Program Global Areas (PGA) Overview


The Program Global Area (PGA) is a memory region that contains data and control information for a server process. It is a nonshared memory created by Oracle whenever a server process is started and access to it is exclusive to that server process. Oracle code acting on behalf of the process is the only thing that has read or write access to the PGA.

The PGA is allocated when the server process is started, and the total PGA memory allocated by each server process attached to an Oracle instance is referred to as the aggregated PGA memory allocated by the instance.

Although the content of the PGA memory varies, depending on whether the instance is running the shared server option, the PGA memory can be classified as containing the private SQL area and work areas.

Private SQL Area

The private SQL area contains bind data information and runtime memory structures. Each connected user session that issues a SQL statement has its own private SQL area in the PGA regardless of its ability to use a single shared SQL area.

The location of a private SQL area depends on the type of connection established for a session. A session connecting through a dedicated server has its private SQL areas located in the server process's PGA. A user session that connects through a shared server architecture is given a part of the private SQL area that is kept in the SGA.

Dedicated Server

In a dedicated server architecture, every user who connects to Oracle has a personal dedicated connection handling the data retrieval from disk into the buffer cache for that user's queries. If 10 users are connected, there will be 10 dedicated server processes in the instance; if 500 users are connected, there will be 500 dedicated server processes, each one dedicated to getting the data into the SGA for its user. This means that every request is acted upon immediately, but it also means that additional memory and CPU overhead are associated with each server process. Each dedicated server process will likely spend most of its time sitting idle. This is the architecture decision made by most DBAs in shops where performance is pressed as critical and sufficient hardware resources are available to support it.


Shared Server

In a shared server architecture, there exists a pool of server processes running to support all the data retrieval requests for many users. Several connected users are directed to each shared server process. Oracle manages the user-to-server process utilization through the mechanism called Dispatcher. User processes are each assigned to a dispatcher in a one Dispatcher to many user processes configuration. There can be many Dispatchers in an instance, each servicing many user processes. The Dispatcher puts all the user requests for data into one queue (first in, first out). The shared server processes process the requests for data one at a time.

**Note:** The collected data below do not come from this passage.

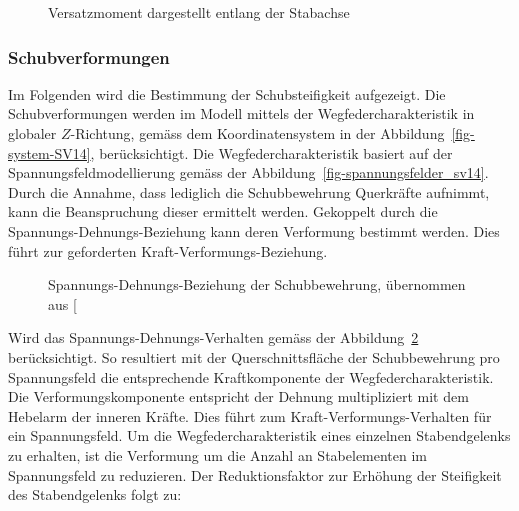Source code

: \documentclass[
  11pt,
  letterpaper,
]{scrreprt}
\begin{document}
\begin{figure}[H]


\caption{\label{fig-versatzmoment_sv14}Versatzmoment dargestellt entlang
der Stabachse}

\end{figure}%

\subsubsection{Schubverformungen}\label{schubverformungen-1}

Im Folgenden wird die Bestimmung der Schubsteifigkeit aufgezeigt. Die
Schubverformungen werden im Modell mittels der Wegfedercharakteristik in
globaler \(Z\)-Richtung, gemäss dem Koordinatensystem in der
Abbildung~\ref{fig-system-SV14}, berücksichtigt. Die
Wegfedercharakteristik basiert auf der Spannungsfeldmodellierung gemäss
der Abbildung~\ref{fig-spannungsfelder_sv14}. Durch die Annahme, dass
lediglich die Schubbewehrung Querkräfte aufnimmt, kann die Beanspruchung
dieser ermittelt werden. Gekoppelt durch die
Spannungs-Dehnungs-Beziehung kann deren Verformung bestimmt werden. Dies
führt zur geforderten Kraft-Verformungs-Beziehung.

\begin{figure}[H]


\caption{\label{fig-sigma-epsilon-sv14}Spannungs-Dehnungs-Beziehung der
Schubbewehrung, übernommen aus
{[}\citeproc{ref-gitz_ansatze_2024}{1}{]}}

\end{figure}%

Wird das Spannungs-Dehnungs-Verhalten gemäss der
Abbildung~\ref{fig-sigma-epsilon-sv14} berücksichtigt. So resultiert mit
der Querschnittsfläche der Schubbewehrung pro Spannungsfeld die
entsprechende Kraftkomponente der Wegfedercharakteristik. Die
Verformungskomponente entspricht der Dehnung multipliziert mit dem
Hebelarm der inneren Kräfte. Dies führt zum Kraft-Verformungs-Verhalten
für ein Spannungsfeld. Um die Wegfedercharakteristik eines einzelnen
Stabendgelenks zu erhalten, ist die Verformung um die Anzahl an
Stabelementen im Spannungsfeld zu reduzieren. Der Reduktionsfaktor zur
Erhöhung der Steifigkeit des Stabendgelenks folgt zu:
\end{document}
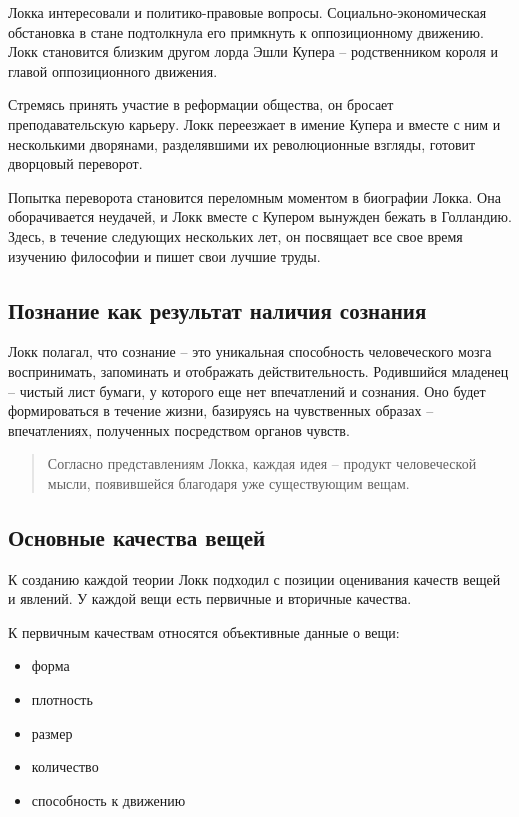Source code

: \documentclass[a4paper, 14pt]{extreport}
\begin{document}
Локка интересовали и политико-правовые вопросы. Социально-экономическая
обстановка в стане подтолкнула его примкнуть к оппозиционному движению.
Локк становится близким другом лорда Эшли Купера -- родственником короля
и главой оппозиционного движения.

Стремясь принять участие в реформации общества, он бросает
преподавательскую карьеру. Локк переезжает в имение Купера и вместе с
ним и несколькими дворянами, разделявшими их революционные взгляды,
готовит дворцовый переворот.

Попытка переворота становится переломным моментом в биографии Локка. Она
оборачивается неудачей, и Локк вместе с Купером вынужден бежать в
Голландию. Здесь, в течение следующих нескольких лет, он посвящает все
свое время изучению философии и пишет свои лучшие труды.

\subsection{Познание как результат наличия сознания}

Локк полагал, что сознание -- это уникальная способность человеческого
мозга воспринимать, запоминать и отображать действительность. Родившийся
младенец -- чистый лист бумаги, у которого еще нет впечатлений и
сознания. Оно будет формироваться в течение жизни, базируясь на
чувственных образах -- впечатлениях, полученных посредством органов
чувств.

\begin{quote}
Согласно представлениям Локка, каждая идея -- продукт человеческой
мысли, появившейся благодаря уже существующим вещам.
\end{quote}

\subsection{Основные качества вещей}

К созданию каждой теории Локк подходил с позиции оценивания качеств
вещей и явлений. У каждой вещи есть первичные и вторичные качества.

К первичным качествам относятся объективные данные о вещи:

\begin{itemize}

\item
  форма
\item
  плотность
\item
  размер
\item
  количество
\item
  способность к движению
\end{itemize}
\end{document}
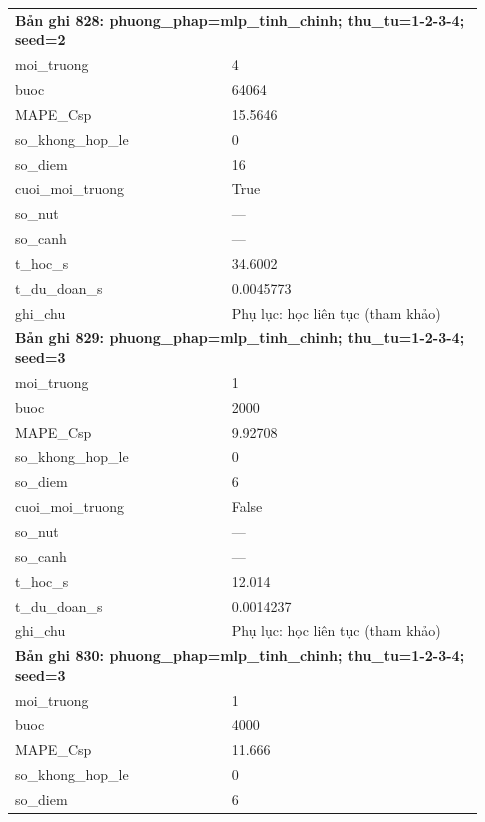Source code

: \begin{longtable}{p{0.43\linewidth}p{0.50\linewidth}}
\midrule
\multicolumn{2}{p{0.95\linewidth}}{\textbf{Bản ghi 828: phuong\_phap=mlp\_tinh\_chinh; thu\_tu=1-2-3-4; seed=2}} \\
moi\_\allowbreak truong & 4 \\
buoc & 64064 \\
MAPE\_\allowbreak Csp & 15.5646 \\
so\_\allowbreak khong\_\allowbreak hop\_\allowbreak le & 0 \\
so\_\allowbreak diem & 16 \\
cuoi\_\allowbreak moi\_\allowbreak truong & True \\
so\_\allowbreak nut & — \\
so\_\allowbreak canh & — \\
t\_\allowbreak hoc\_\allowbreak s & 34.6002 \\
t\_\allowbreak du\_\allowbreak doan\_\allowbreak s & 0.0045773 \\
ghi\_\allowbreak chu & Phụ lục: học liên tục (tham khảo) \\
\midrule
\multicolumn{2}{p{0.95\linewidth}}{\textbf{Bản ghi 829: phuong\_phap=mlp\_tinh\_chinh; thu\_tu=1-2-3-4; seed=3}} \\
moi\_\allowbreak truong & 1 \\
buoc & 2000 \\
MAPE\_\allowbreak Csp & 9.92708 \\
so\_\allowbreak khong\_\allowbreak hop\_\allowbreak le & 0 \\
so\_\allowbreak diem & 6 \\
cuoi\_\allowbreak moi\_\allowbreak truong & False \\
so\_\allowbreak nut & — \\
so\_\allowbreak canh & — \\
t\_\allowbreak hoc\_\allowbreak s & 12.014 \\
t\_\allowbreak du\_\allowbreak doan\_\allowbreak s & 0.0014237 \\
ghi\_\allowbreak chu & Phụ lục: học liên tục (tham khảo) \\
\midrule
\multicolumn{2}{p{0.95\linewidth}}{\textbf{Bản ghi 830: phuong\_phap=mlp\_tinh\_chinh; thu\_tu=1-2-3-4; seed=3}} \\
moi\_\allowbreak truong & 1 \\
buoc & 4000 \\
MAPE\_\allowbreak Csp & 11.666 \\
so\_\allowbreak khong\_\allowbreak hop\_\allowbreak le & 0 \\
so\_\allowbreak diem & 6 \\

\end{longtable}
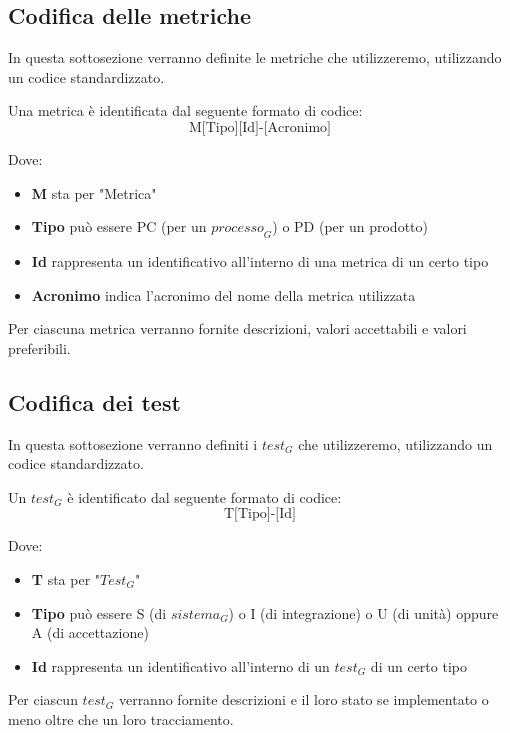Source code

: \subsection{Codifica delle metriche}
In questa sottosezione verranno definite le metriche che utilizzeremo, utilizzando un codice standardizzato.

Una metrica è identificata dal seguente formato di codice:
\[
\text{M[Tipo][Id]-[Acronimo]}
\]

Dove:
\begin{itemize}
    \item \textbf{M} sta per "Metrica"
    \item \textbf{Tipo} può essere PC (per un $\textit{processo}_G$) o PD (per un prodotto)
    \item \textbf{Id} rappresenta un identificativo all'interno di una metrica di un certo tipo
    \item \textbf{Acronimo} indica l'acronimo del nome della metrica utilizzata
\end{itemize}

Per ciascuna metrica verranno fornite descrizioni, valori accettabili e valori preferibili.
\subsection{Codifica dei test}
In questa sottosezione verranno definiti i $\textit{test}_G$ che utilizzeremo, utilizzando un codice standardizzato.

Un $\textit{test}_G$ è identificato dal seguente formato di codice:
\[
\text{T[Tipo]-[Id]}
\]

Dove:
\begin{itemize}
    \item \textbf{T} sta per "$\textit{Test}_G$"
    \item \textbf{Tipo} può essere S (di $\textit{sistema}_G$) o I (di integrazione) o U (di unità) oppure A (di accettazione)
    \item \textbf{Id} rappresenta un identificativo all'interno di un $\textit{test}_G$ di un certo tipo
\end{itemize}

Per ciascun $\textit{test}_G$ verranno fornite descrizioni e il loro stato se implementato o meno oltre che un loro tracciamento.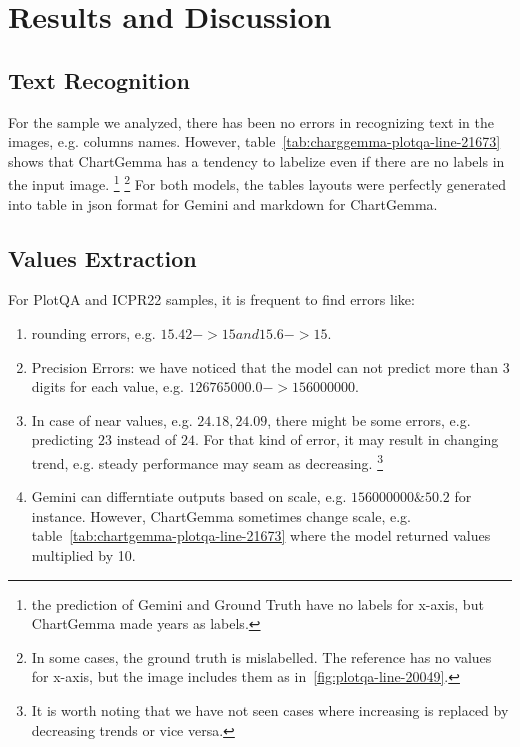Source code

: \documentclass[
	letterpaper, %
]{jdf}
\begin{document}
\section{Results and Discussion}\label{sect:qualitative-analysis}
\subsection{Text Recognition}\label{ssect:qualitative-text-recognition}
For the sample we analyzed, there has been no errors in recognizing text in the images, e.g. columns names.
However, table~\ref{tab:charggemma-plotqa-line-21673} shows that ChartGemma has a tendency to labelize even if there are no labels in the input image.
\footnote{the prediction of Gemini and Ground Truth have no labels for x-axis, but ChartGemma made years as labels.}
\footnote{In some cases, the ground truth is mislabelled. The reference has no values for x-axis, but the image includes them as in~\ref{fig:plotqa-line-20049}.}
For both models, the tables layouts were perfectly generated into table in json format for Gemini and markdown for ChartGemma.

\subsection{Values Extraction}\label{ssect:values-extraction}
For PlotQA and ICPR22 samples, it is frequent to find errors like:
\begin{enumerate}
         \item rounding errors, e.g. $15.42->15 and 15.6->15$.
         \item Precision Errors: we have noticed that the model can not predict more than 3 digits for each value, e.g. $126765000.0->156000000$.
         \item In case of near values, e.g. $24.18, 24.09$, there might be some errors, e.g. predicting $23$ instead of $24$.
             For that kind of error, it may result in changing trend, e.g. steady performance may seam as decreasing.
             \footnote{It is worth noting that we have not seen cases where increasing is replaced by decreasing trends or vice versa.}
             \item Gemini can differntiate outputs based on scale, e.g. $156000000 \& 50.2$ for instance.
                 However, ChartGemma sometimes change scale, e.g. table~\ref{tab:chartgemma-plotqa-line-21673} where the model returned values multiplied by 10.
              \end{enumerate}
\end{document}

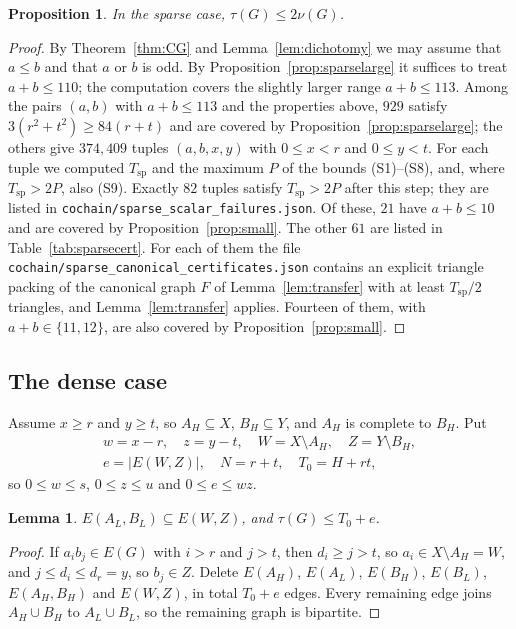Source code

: \documentclass{amsart}
\newtheorem{lemma}[theorem]{Lemma}
\newtheorem{proposition}[theorem]{Proposition}
\theoremstyle{definition}
\theoremstyle{remark}
\numberwithin{equation}{section}
\numberwithin{table}{section}
\begin{document}
\begin{proposition}\label{prop:sparsefinite}
In the sparse case, $\tau(G)\le2\nu(G)$.
\end{proposition}

\begin{proof}
By Theorem~\ref{thm:CG} and Lemma~\ref{lem:dichotomy} we may assume that $a\le b$ and that $a$ or $b$ is odd. By Proposition~\ref{prop:sparselarge} it suffices to treat $a+b\le110$; the computation covers the slightly larger range $a+b\le113$. Among the pairs $(a,b)$ with $a+b\le113$ and the properties above, $929$ satisfy $3(r^2+t^2)\ge84(r+t)$ and are covered by Proposition~\ref{prop:sparselarge}; the others give $374{,}409$ tuples $(a,b,x,y)$ with $0\le x<r$ and $0\le y<t$. For each tuple we computed $T_{\mathrm{sp}}$ and the maximum $P$ of the bounds (S1)--(S8), and, where $T_{\mathrm{sp}}>2P$, also (S9). Exactly $82$ tuples satisfy $T_{\mathrm{sp}}>2P$ after this step; they are listed in \texttt{cochain/sparse\_scalar\_failures.json}. Of these, $21$ have $a+b\le10$ and are covered by Proposition~\ref{prop:small}. The other $61$ are listed in Table~\ref{tab:sparsecert}. For each of them the file \texttt{cochain/sparse\_canonical\_certificates.json} contains an explicit triangle packing of the canonical graph $F$ of Lemma~\ref{lem:transfer} with at least $T_{\mathrm{sp}}/2$ triangles, and Lemma~\ref{lem:transfer} applies. Fourteen of them, with $a+b\in\{11,12\}$, are also covered by Proposition~\ref{prop:small}.
\end{proof}

\subsection{The dense case}\label{ssec:dense}
Assume $x\ge r$ and $y\ge t$, so $A_H\subseteq X$, $B_H\subseteq Y$, and $A_H$ is complete to $B_H$. Put
\begin{gather*}
w=x-r,\quad z=y-t,\quad W=X\setminus A_H,\quad Z=Y\setminus B_H,\\
e=|E(W,Z)|,\quad N=r+t,\quad T_0=H+rt,
\end{gather*}
so $0\le w\le s$, $0\le z\le u$ and $0\le e\le wz$.

\begin{lemma}\label{lem:densecover}
$E(A_L,B_L)\subseteq E(W,Z)$, and $\tau(G)\le T_0+e$.
\end{lemma}

\begin{proof}
If $a_ib_j\in E(G)$ with $i>r$ and $j>t$, then $d_i\ge j>t$, so $a_i\in X\setminus A_H=W$, and $j\le d_i\le d_r=y$, so $b_j\in Z$. Delete $E(A_H)$, $E(A_L)$, $E(B_H)$, $E(B_L)$, $E(A_H,B_H)$ and $E(W,Z)$, in total $T_0+e$ edges. Every remaining edge joins $A_H\cup B_H$ to $A_L\cup B_L$, so the remaining graph is bipartite.
\end{proof}
\end{document}
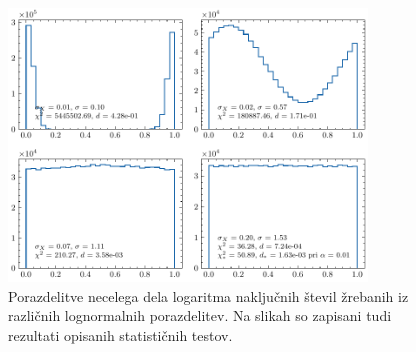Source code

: \documentclass[11pt, oneside]{article}
\theoremstyle{definition}
\begin{document}
\newpage

\vspace*{0.45cm}

\begin{figure}[h!]
    \centering
    \includegraphics[width=0.85\textwidth]{lognorm_uniform_hists.pdf}
    \caption{Porazdelitve necelega dela logaritma naključnih števil žrebanih iz različnih lognormalnih porazdelitev.
        Na slikah so zapisani tudi rezultati opisanih statističnih testov.}
    \label{fig: lognorm_uni}
\end{figure}
\end{document}
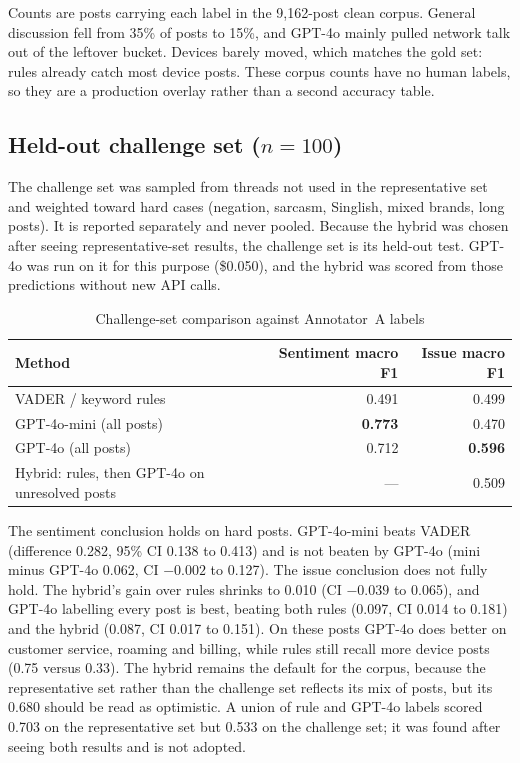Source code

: \documentclass[11pt,a4paper]{article}
\begin{document}
Counts are posts carrying each label in the 9,162-post clean corpus. General discussion fell from 35\% of posts to 15\%, and GPT-4o mainly pulled network talk out of the leftover bucket. Devices barely moved, which matches the gold set: rules already catch most device posts. These corpus counts have no human labels, so they are a production overlay rather than a second accuracy table.

\subsection{Held-out challenge set ($n=100$)}
\label{sec:challenge}

The challenge set was sampled from threads not used in the representative set and weighted toward hard cases (negation, sarcasm, Singlish, mixed brands, long posts). It is reported separately and never pooled. Because the hybrid was chosen after seeing representative-set results, the challenge set is its held-out test. GPT-4o was run on it for this purpose (\$0.050), and the hybrid was scored from those predictions without new API calls.

\begin{table}[H]
\centering
\caption{Challenge-set comparison against Annotator~A labels}
\label{tab:challenge}
\begin{tabular}{lrr}
\toprule
\textbf{Method} & \textbf{Sentiment macro F1} & \textbf{Issue macro F1} \\
\midrule
VADER / keyword rules & 0.491 & 0.499 \\
GPT-4o-mini (all posts) & \textbf{0.773} & 0.470 \\
GPT-4o (all posts) & 0.712 & \textbf{0.596} \\
Hybrid: rules, then GPT-4o on unresolved posts & --- & 0.509 \\
\bottomrule
\end{tabular}
\end{table}

The sentiment conclusion holds on hard posts. GPT-4o-mini beats VADER (difference 0.282, 95\% CI 0.138 to 0.413) and is not beaten by GPT-4o (mini minus GPT-4o 0.062, CI $-0.002$ to 0.127). The issue conclusion does not fully hold. The hybrid's gain over rules shrinks to 0.010 (CI $-0.039$ to 0.065), and GPT-4o labelling every post is best, beating both rules (0.097, CI 0.014 to 0.181) and the hybrid (0.087, CI 0.017 to 0.151). On these posts GPT-4o does better on customer service, roaming and billing, while rules still recall more device posts (0.75 versus 0.33). The hybrid remains the default for the corpus, because the representative set rather than the challenge set reflects its mix of posts, but its 0.680 should be read as optimistic. A union of rule and GPT-4o labels scored 0.703 on the representative set but 0.533 on the challenge set; it was found after seeing both results and is not adopted.
\end{document}
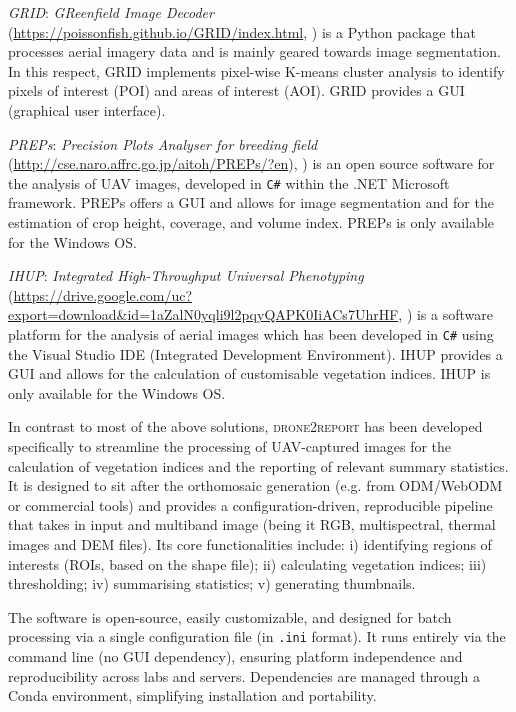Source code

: \documentclass[drones,technicalnote,accept,pdftex,moreauthors]{Definitions/mdpi}
\begin{document}
\textit{GRID}: \textit{GReenfield Image Decoder} (\url{https://poissonfish.github.io/GRID/index.html},
\cite{ChenZhang2020}) is a Python package that processes aerial imagery data and is mainly geared towards image segmentation. In this respect, GRID implements pixel-wise K-means cluster analysis to identify pixels of interest (POI) and areas of interest (AOI). GRID provides a GUI (graphical user interface).

\textit{PREPs}: \textit{Precision Plots Analyser for breeding field} (\url{http://cse.naro.affrc.go.jp/aitoh/PREPs/?en}), \cite{itoh2024preps}) is an open source software for the analysis of UAV images, developed in \verb|C#| within the .NET Microsoft framework. PREPs offers a GUI and allows for image segmentation and for the estimation of crop height, coverage, and volume index. PREPs is only available for the Windows OS.

\textit{IHUP}: \textit{Integrated High-Throughput Universal Phenotyping} (\url{https://drive.google.com/uc?export=download&id=1aZalN0yqli9l2pqyQAPK0IiACs7UhrHF}, \cite{wang2024ihup}) is a software platform for the analysis of aerial images which has been developed in \verb|C#| using the Visual Studio IDE (Integrated Development Environment). IHUP provides a GUI and allows for the calculation of customisable vegetation indices. IHUP is only available for the Windows OS.

\bigskip

In contrast to most of the above solutions, \textsc{drone2report} has been developed specifically to streamline the processing of UAV-captured images for the calculation of vegetation indices and the reporting of relevant summary statistics.
It is designed to sit after the orthomosaic generation (e.g. from ODM/WebODM or commercial tools) and provides a configuration-driven, reproducible pipeline that takes in input and multiband image (being it RGB, multispectral, thermal images and DEM files).  Its core functionalities include: i) identifying regions of interests (ROIs, based on the shape file); ii) calculating vegetation indices; iii) thresholding; iv) summarising statistics; v) generating thumbnails.

The software is open-source, easily customizable, and designed for batch processing via a single configuration file (in \texttt{.ini} format). It runs entirely via the command line (no GUI dependency), ensuring platform independence and reproducibility across labs and servers. Dependencies are managed through a Conda environment, simplifying installation and portability.
\end{document}
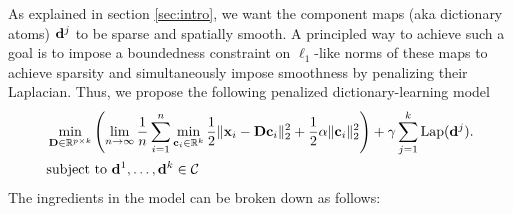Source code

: As explained in section \ref{sec:intro}, we want the component maps (aka dictionary atoms) $\mathbf{d}^j$ to be sparse and spatially smooth. A principled way to achieve such a goal is to impose a boundedness constraint on $\ell_1$-like norms of these maps to achieve sparsity and
simultaneously impose smoothness by penalizing their Laplacian.
Thus, we propose the following penalized dictionary-learning model
\begin{eqnarray}
\begin{split}
  &\min_{\mathbf{D} \in \mathbb R^{p \times k}}\left(\lim_{n \rightarrow \infty}\frac{1}{n}\sum_{i=1}^n\min_{\mathbf{c}_i \in \mathbb R^{k}}\frac{1}{2} \|\mathbf{x}_i-\mathbf{D}\mathbf{c}_i\|_2^2 +  \frac{1}{2}\alpha\|\mathbf{c}_i\|_2^2\right) + \gamma\sum_{j=1}^k{\text{Lap}}(\mathbf{d}^j).\\
  &\text{subject to }\mathbf{d}^1,\ldots,\mathbf{d}^k \in \mathcal C
\end{split}
\label{eq:ss}
\end{eqnarray}
The ingredients in the model can be broken down as follows:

The shared server configuration can help you conserve memory and CPU usage on the machine that you have hosting the Oracle Server. It also helps to limit the amount of time that each server process spends idle.

Shared server architecture is often preferred when many users connect and disconnect from the database as is often the case in Internet databases supporting online stores.


SQL Work Areas

For large, long-running, complex queries (data warehouses or decision-support queries, for example), a big portion of the runtime area that they use is dedicated to work areas allocated by memory-intensive operators such as sort-based operators, hash joins, and bitmap merges or bitmap creation.

A sort operator uses a work area (more commonly called the sort area) to perform the in-memory sort of a set of rows.

Next, we look at processes. An Oracle instance contains several different categories and several different types of processes, and it is important that you understand them.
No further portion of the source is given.